Es evidente que Andy tenía una extraña obsesión por el dinero. A lo largo de los Diarios registra minuciosamente todos sus gastos; o sus gastos no inconfesables, por lo menos. Al principio, ver los precios de las cosas entre paréntesis resulta un poco raro –en la página 1: “llamada telefónica para preguntar unas señas (teléfono: diez centavos)”–, pero uno se acostumbra pronto a ello. Las pastillas de jabón de olor que usaba Andy valían seis dólares, y el chaleco antibalas le costó doscientos setenta. “Me dijo que Matt no se hablaba con ella (cena: seiscientos dólares, propina incluida).” “Bebimos y hablamos y miramos por la ventana (ciento ochenta dólares).” El dinero tiene la mala costumbre de hacer que la gente parezca desequilibrada. Andy paga la cena de Grace Jones a pesar de que ella saca un fajo de billetes de cien dólares. Y, por otra parte: “Fui a la iglesia, y mientras estaba arrodillado pidiéndole a Dios que me hiciera rico, una mendiga me pidió limosna. Primero me dijo si podía darle cinco dólares, y luego subió a diez. Se parecía mucho a Viva. Le di cinco centavos”. Claro que la cosa habría podido ser peor. Andy habría podido decir: “Le di cinco centavos (cinco centavos)”.

Warhol era un esnob de la fama, del aspecto personal, del peso, de la estatura y de la edad. Pero se volvió viejo, y enfermó, y se vio obligado a vagar por el desierto biológico que es el mundo de los homosexuales cuando llegan a la mediana edad. De carácter infantil, se convirtió en un padre frustrado. Sus sinceros enamoramientos nunca acabaron bien: “Al mirar hacia atrás, supongo que no veía lo que no quería ver. Una y otra vez. ¿Es que esto no tiene solución? ¿Acaso nunca te vuelves inteligente?”. Cuando se acerca el final, ya no recibe invitaciones, los fotógrafos lo esquivan, sus llamadas quedan sin contestar. “Me gustan los feos. En serio. Pero resulta que son tan difíciles de conseguir como los guapos. Tampoco me quieren.”
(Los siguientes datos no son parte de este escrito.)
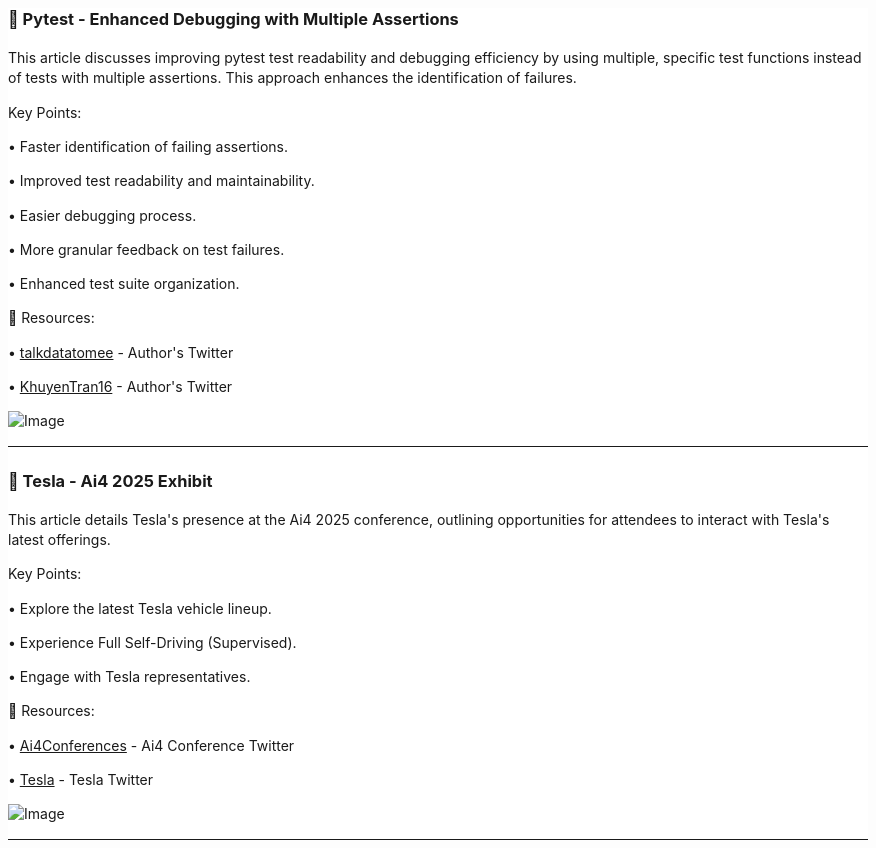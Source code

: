 ### 🤖 Pytest - Enhanced Debugging with Multiple Assertions

This article discusses improving pytest test readability and debugging efficiency by using multiple, specific test functions instead of tests with multiple assertions.  This approach enhances the identification of failures.

Key Points:

• Faster identification of failing assertions.


• Improved test readability and maintainability.


• Easier debugging process.


• More granular feedback on test failures.


• Enhanced test suite organization.


🔗 Resources:

• [talkdatatomee](https://x.com/talkdatatomee) - Author's Twitter


• [KhuyenTran16](https://x.com/KhuyenTran16) - Author's Twitter


![Image](https://pbs.twimg.com/media/Gx1srJgWcAAjb4b?format=jpg&name=small)


---

### 🚀 Tesla - Ai4 2025 Exhibit

This article details Tesla's presence at the Ai4 2025 conference, outlining opportunities for attendees to interact with Tesla's latest offerings.

Key Points:

• Explore the latest Tesla vehicle lineup.


• Experience Full Self-Driving (Supervised).


• Engage with Tesla representatives.


🔗 Resources:

• [Ai4Conferences](https://x.com/Ai4Conferences) - Ai4 Conference Twitter


• [Tesla](https://x.com/Tesla) - Tesla Twitter


![Image](https://pbs.twimg.com/media/Gx_h9s2a0AAf6nC?format=jpg&name=small)


---
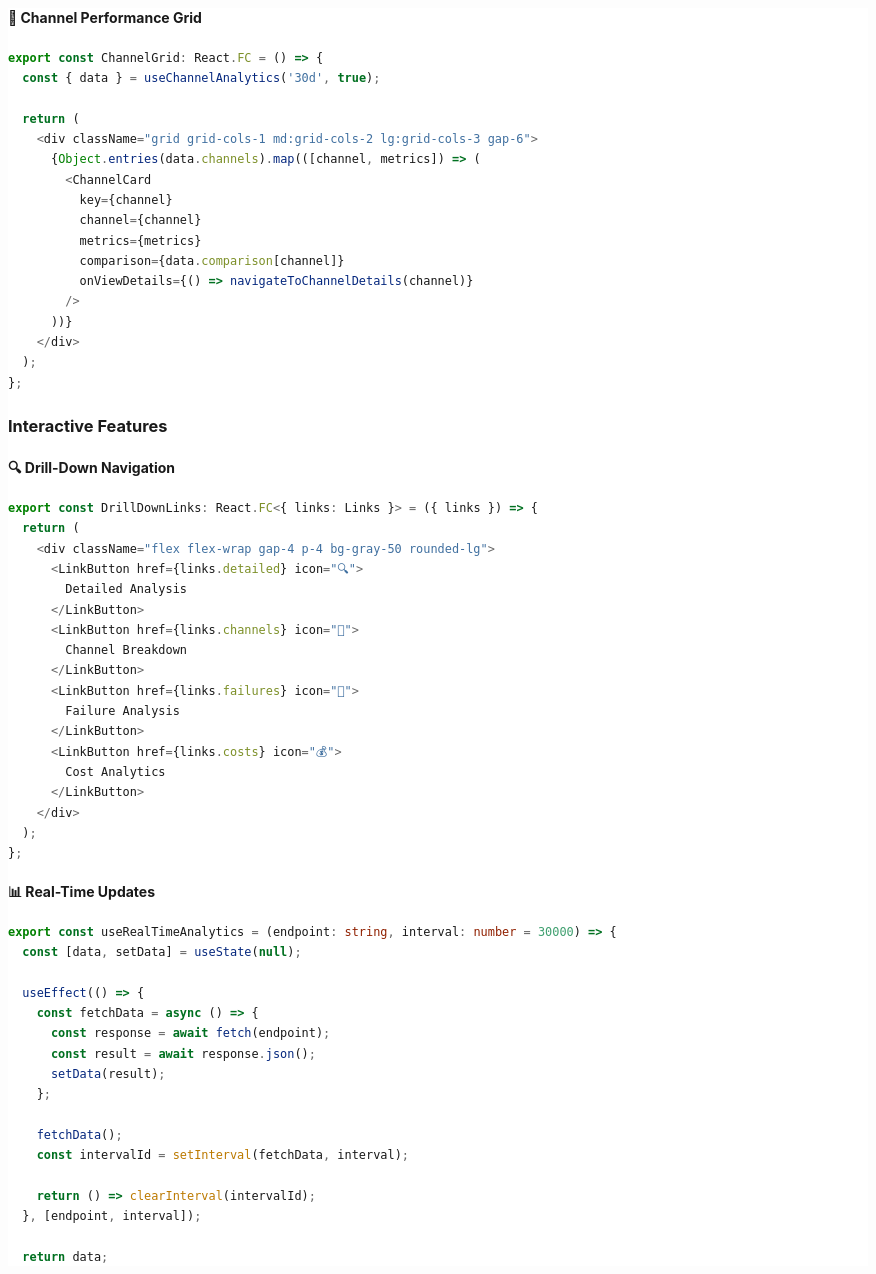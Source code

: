 #### 🎯 Channel Performance Grid
```typescript
export const ChannelGrid: React.FC = () => {
  const { data } = useChannelAnalytics('30d', true);
  
  return (
    <div className="grid grid-cols-1 md:grid-cols-2 lg:grid-cols-3 gap-6">
      {Object.entries(data.channels).map(([channel, metrics]) => (
        <ChannelCard
          key={channel}
          channel={channel}
          metrics={metrics}
          comparison={data.comparison[channel]}
          onViewDetails={() => navigateToChannelDetails(channel)}
        />
      ))}
    </div>
  );
};
```

### Interactive Features

#### 🔍 Drill-Down Navigation
```typescript
export const DrillDownLinks: React.FC<{ links: Links }> = ({ links }) => {
  return (
    <div className="flex flex-wrap gap-4 p-4 bg-gray-50 rounded-lg">
      <LinkButton href={links.detailed} icon="🔍">
        Detailed Analysis
      </LinkButton>
      <LinkButton href={links.channels} icon="📡">
        Channel Breakdown
      </LinkButton>
      <LinkButton href={links.failures} icon="🚨">
        Failure Analysis
      </LinkButton>
      <LinkButton href={links.costs} icon="💰">
        Cost Analytics
      </LinkButton>
    </div>
  );
};
```

#### 📊 Real-Time Updates
```typescript
export const useRealTimeAnalytics = (endpoint: string, interval: number = 30000) => {
  const [data, setData] = useState(null);
  
  useEffect(() => {
    const fetchData = async () => {
      const response = await fetch(endpoint);
      const result = await response.json();
      setData(result);
    };
    
    fetchData();
    const intervalId = setInterval(fetchData, interval);
    
    return () => clearInterval(intervalId);
  }, [endpoint, interval]);
  
  return data;
```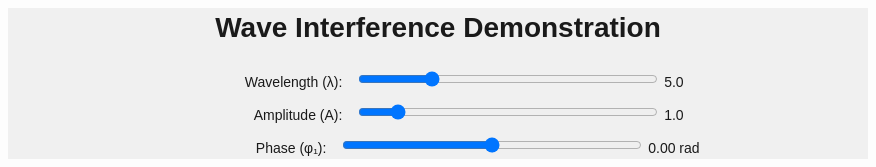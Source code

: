 <!DOCTYPE html>
<html lang="en">
<head>
  <meta charset="UTF-8">
  <title>Wave Interference Demonstration</title>
  <style>
    body {
      font-family: Arial, sans-serif;
      text-align: center;
      background-color: #f0f0f0;
    }
    #controls {
      margin-top: 20px;
    }
    .slider-container {
      margin: 10px 0;
    }
    label {
      display: inline-block;
      width: 150px;
      text-align: right;
      margin-right: 10px;
    }
    input[type=range] {
      width: 300px;
    }
    #buttons {
      margin-top: 20px;
    }
    button {
      padding: 10px 20px;
      margin: 0 10px;
      font-size: 16px;
      cursor: pointer;
    }
  </style>
</head>
<body>

  <h1>Wave Interference Demonstration</h1>
  <div id="canvas-container">
    <!-- p5.js canvas will be inserted here -->
  </div>

  <div id="controls">
    <div class="slider-container">
      <label for="wavelength">Wavelength (λ):</label>
      <input type="range" id="wavelength" min="0.5" max="20" value="5" step="0.1">
      <span id="wavelength-value">5.0</span>
    </div>
    <div class="slider-container">
      <label for="amplitude">Amplitude (A):</label>
      <input type="range" id="amplitude" min="0.5" max="5" value="1" step="0.1">
      <span id="amplitude-value">1.0</span>
    </div>
    <div class="slider-container">
      <label for="phase">Phase (φ₁):</label>
      <input type="range" id="phase" min="-3.1416" max="3.1416" value="0" step="0.01">
      <span id="phase-value">0.00 rad</span>
    </div>
  </div>
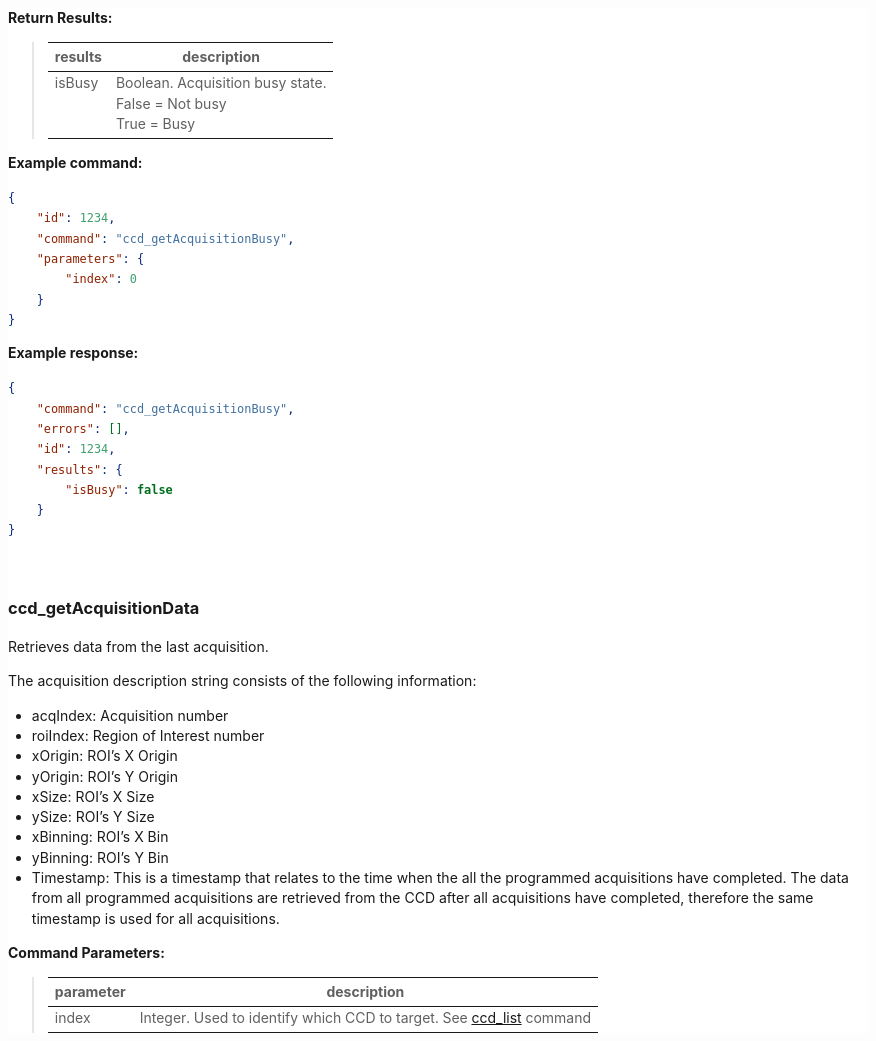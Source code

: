 **Return Results:**
>| results | description |
>|---|---|
>| isBusy | Boolean. Acquisition busy state. <br> False = Not busy <br> True = Busy


**Example command:**

```json
{
    "id": 1234,
    "command": "ccd_getAcquisitionBusy",
    "parameters": {
        "index": 0
    }
}
```

**Example response:**

```json
{
    "command": "ccd_getAcquisitionBusy",
    "errors": [],
    "id": 1234,
    "results": {
        "isBusy": false
    }
}
```


<div style="page-break-before:always">&nbsp;</div>
<p></p>


### <a id="ccd_getacquisitiondata"></a>ccd_getAcquisitionData

Retrieves data from the last acquisition.

The acquisition description string consists of the following information:
- acqIndex: Acquisition number
- roiIndex: Region of Interest number
- xOrigin: ROI’s X Origin
- yOrigin: ROI’s Y Origin
- xSize: ROI’s X Size
- ySize: ROI’s Y Size
- xBinning: ROI’s X Bin
- yBinning: ROI’s Y Bin
- Timestamp: This is a timestamp that relates to the time when the all the programmed acquisitions have completed. The data from all programmed acquisitions are retrieved from the CCD after all acquisitions have completed, therefore the same timestamp is used for all acquisitions.

**Command Parameters:**
>| parameter  | description   |
>|---|---|
>| index | Integer. Used to identify which CCD to target. See [ccd_list](#ccd_list) command|
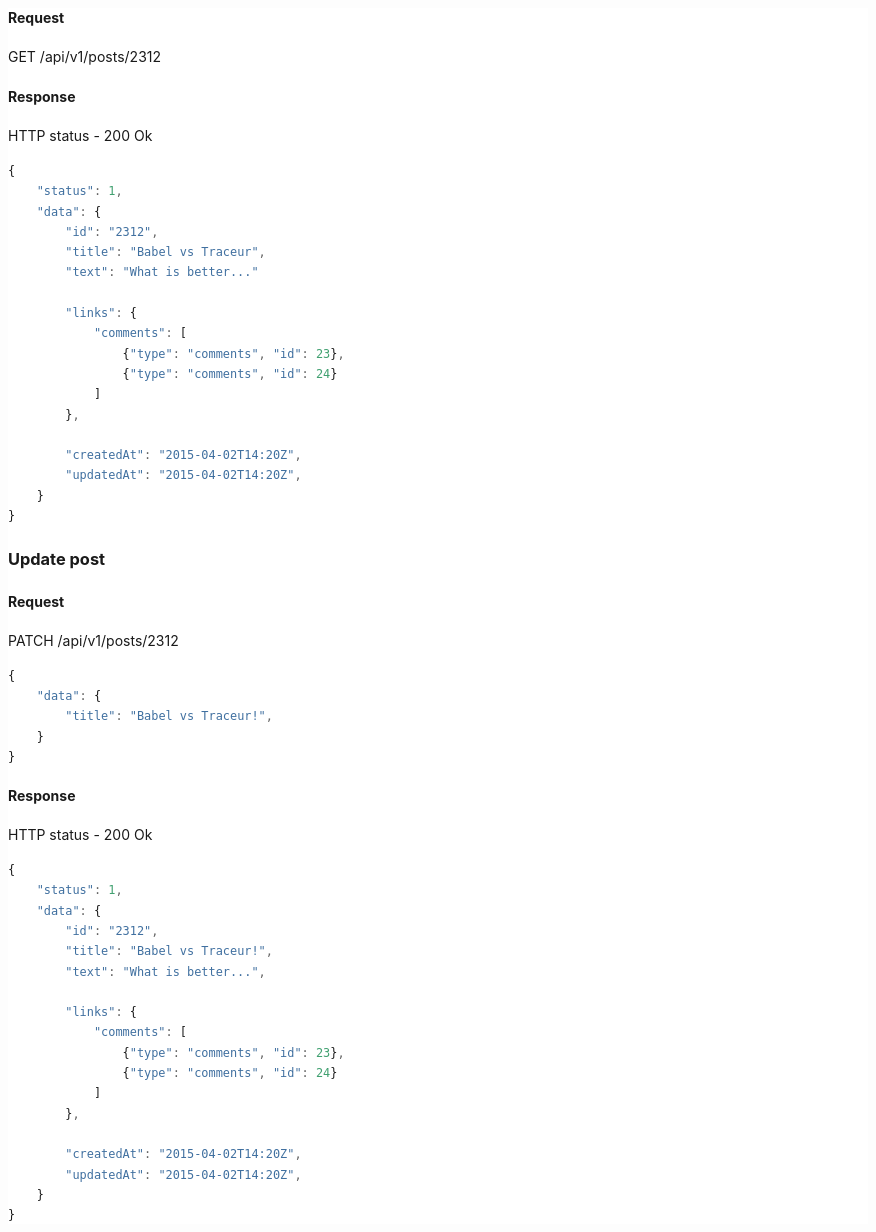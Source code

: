 #### Request
GET /api/v1/posts/2312

#### Response
HTTP status - 200 Ok
```javascript
{
    "status": 1,
    "data": {
        "id": "2312",
        "title": "Babel vs Traceur",
        "text": "What is better..."

        "links": {
            "comments": [
                {"type": "comments", "id": 23},
                {"type": "comments", "id": 24}
            ]
        },

        "createdAt": "2015-04-02T14:20Z",
        "updatedAt": "2015-04-02T14:20Z", 
    }
}
```


### Update post

#### Request
PATCH /api/v1/posts/2312

```javascript
{
    "data": {
        "title": "Babel vs Traceur!",
    }
}
```

#### Response
HTTP status - 200 Ok
```javascript
{
    "status": 1,
    "data": {
        "id": "2312",
        "title": "Babel vs Traceur!",
        "text": "What is better...",

        "links": {
            "comments": [
                {"type": "comments", "id": 23},
                {"type": "comments", "id": 24}
            ]
        },

        "createdAt": "2015-04-02T14:20Z",
        "updatedAt": "2015-04-02T14:20Z", 
    }
}
```
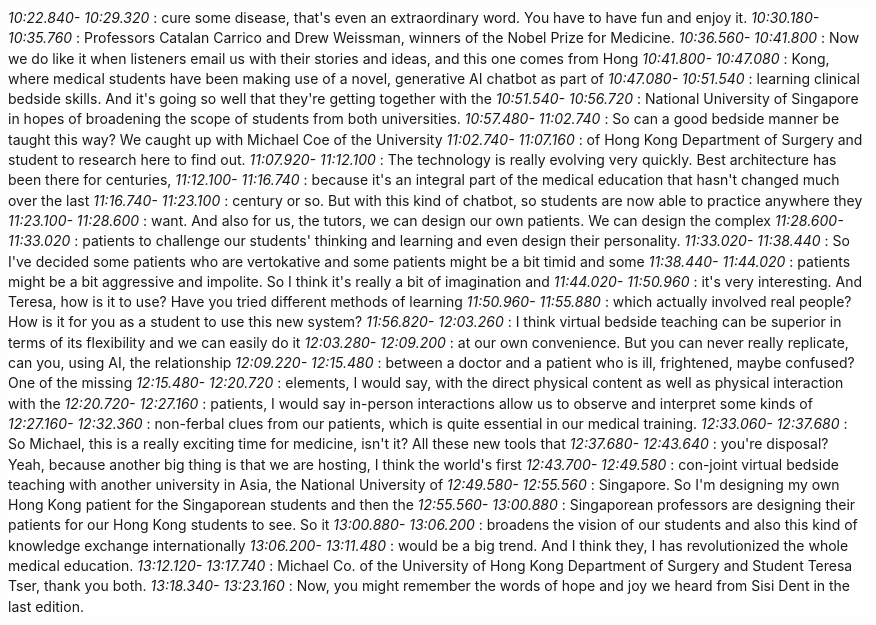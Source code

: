 *10:22.840- 10:29.320* :  cure some disease, that's even an extraordinary word. You have to have fun and enjoy it.
*10:30.180- 10:35.760* :  Professors Catalan Carrico and Drew Weissman, winners of the Nobel Prize for Medicine.
*10:36.560- 10:41.800* :  Now we do like it when listeners email us with their stories and ideas, and this one comes from Hong
*10:41.800- 10:47.080* :  Kong, where medical students have been making use of a novel, generative AI chatbot as part of
*10:47.080- 10:51.540* :  learning clinical bedside skills. And it's going so well that they're getting together with the
*10:51.540- 10:56.720* :  National University of Singapore in hopes of broadening the scope of students from both universities.
*10:57.480- 11:02.740* :  So can a good bedside manner be taught this way? We caught up with Michael Coe of the University
*11:02.740- 11:07.160* :  of Hong Kong Department of Surgery and student to research here to find out.
*11:07.920- 11:12.100* :  The technology is really evolving very quickly. Best architecture has been there for centuries,
*11:12.100- 11:16.740* :  because it's an integral part of the medical education that hasn't changed much over the last
*11:16.740- 11:23.100* :  century or so. But with this kind of chatbot, so students are now able to practice anywhere they
*11:23.100- 11:28.600* :  want. And also for us, the tutors, we can design our own patients. We can design the complex
*11:28.600- 11:33.020* :  patients to challenge our students' thinking and learning and even design their personality.
*11:33.020- 11:38.440* :  So I've decided some patients who are vertokative and some patients might be a bit timid and some
*11:38.440- 11:44.020* :  patients might be a bit aggressive and impolite. So I think it's really a bit of imagination and
*11:44.020- 11:50.960* :  it's very interesting. And Teresa, how is it to use? Have you tried different methods of learning
*11:50.960- 11:55.880* :  which actually involved real people? How is it for you as a student to use this new system?
*11:56.820- 12:03.260* :  I think virtual bedside teaching can be superior in terms of its flexibility and we can easily do it
*12:03.280- 12:09.200* :  at our own convenience. But you can never really replicate, can you, using AI, the relationship
*12:09.220- 12:15.480* :  between a doctor and a patient who is ill, frightened, maybe confused? One of the missing
*12:15.480- 12:20.720* :  elements, I would say, with the direct physical content as well as physical interaction with the
*12:20.720- 12:27.160* :  patients, I would say in-person interactions allow us to observe and interpret some kinds of
*12:27.160- 12:32.360* :  non-ferbal clues from our patients, which is quite essential in our medical training.
*12:33.060- 12:37.680* :  So Michael, this is a really exciting time for medicine, isn't it? All these new tools that
*12:37.680- 12:43.640* :  you're disposal? Yeah, because another big thing is that we are hosting, I think the world's first
*12:43.700- 12:49.580* :  con-joint virtual bedside teaching with another university in Asia, the National University of
*12:49.580- 12:55.560* :  Singapore. So I'm designing my own Hong Kong patient for the Singaporean students and then the
*12:55.560- 13:00.880* :  Singaporean professors are designing their patients for our Hong Kong students to see. So it
*13:00.880- 13:06.200* :  broadens the vision of our students and also this kind of knowledge exchange internationally
*13:06.200- 13:11.480* :  would be a big trend. And I think they, I has revolutionized the whole medical education.
*13:12.120- 13:17.740* :  Michael Co. of the University of Hong Kong Department of Surgery and Student Teresa Tser, thank you both.
*13:18.340- 13:23.160* :  Now, you might remember the words of hope and joy we heard from Sisi Dent in the last edition.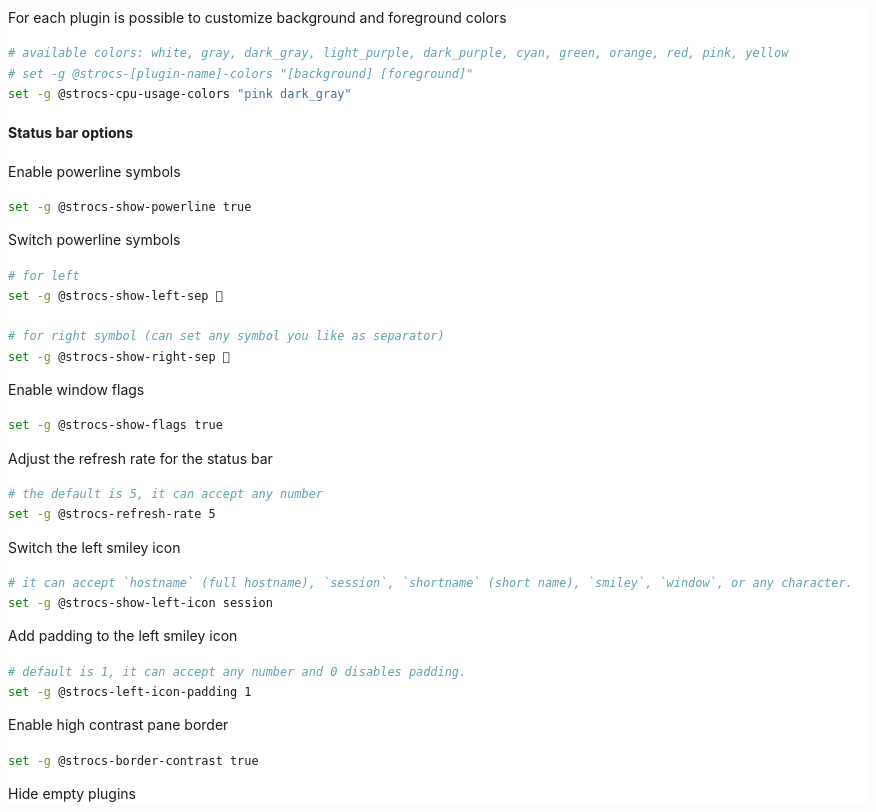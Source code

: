 For each plugin is possible to customize background and foreground colors

```bash
# available colors: white, gray, dark_gray, light_purple, dark_purple, cyan, green, orange, red, pink, yellow
# set -g @strocs-[plugin-name]-colors "[background] [foreground]"
set -g @strocs-cpu-usage-colors "pink dark_gray"
```

#### Status bar options

Enable powerline symbols

```bash
set -g @strocs-show-powerline true
```

Switch powerline symbols

```bash
# for left
set -g @strocs-show-left-sep 

# for right symbol (can set any symbol you like as separator)
set -g @strocs-show-right-sep 
```

Enable window flags

```bash
set -g @strocs-show-flags true
```

Adjust the refresh rate for the status bar

```bash
# the default is 5, it can accept any number
set -g @strocs-refresh-rate 5
```

Switch the left smiley icon

```bash
# it can accept `hostname` (full hostname), `session`, `shortname` (short name), `smiley`, `window`, or any character.
set -g @strocs-show-left-icon session
```

Add padding to the left smiley icon

```bash
# default is 1, it can accept any number and 0 disables padding.
set -g @strocs-left-icon-padding 1
```

Enable high contrast pane border

```bash
set -g @strocs-border-contrast true
```

Hide empty plugins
Los momentos en que resulta más simpático son aquellos en que trata con animales. Pero incluso entonces puede sentirse herido y mostrarse quisquilloso: “Llevé el pan seco al parque para dárselo a los pájaros, pero no vinieron, y los maldije por eso”. O con sus dachshund, Amos y Archie: cuando un día lluvioso llega a casa y descubre que uno de ellos se ha meado en su cama, “lo apaleé. A Amos”. O, de modo más apropiado y más cómico, pero también más desesperanzado, cuando llega el equipo de filmación de Disney y le preguntan qué personaje prefiere del famoso dibujante, “y yo dije: ‘La ratona Minnie, porque me puede presentar al ratón Mickey’”.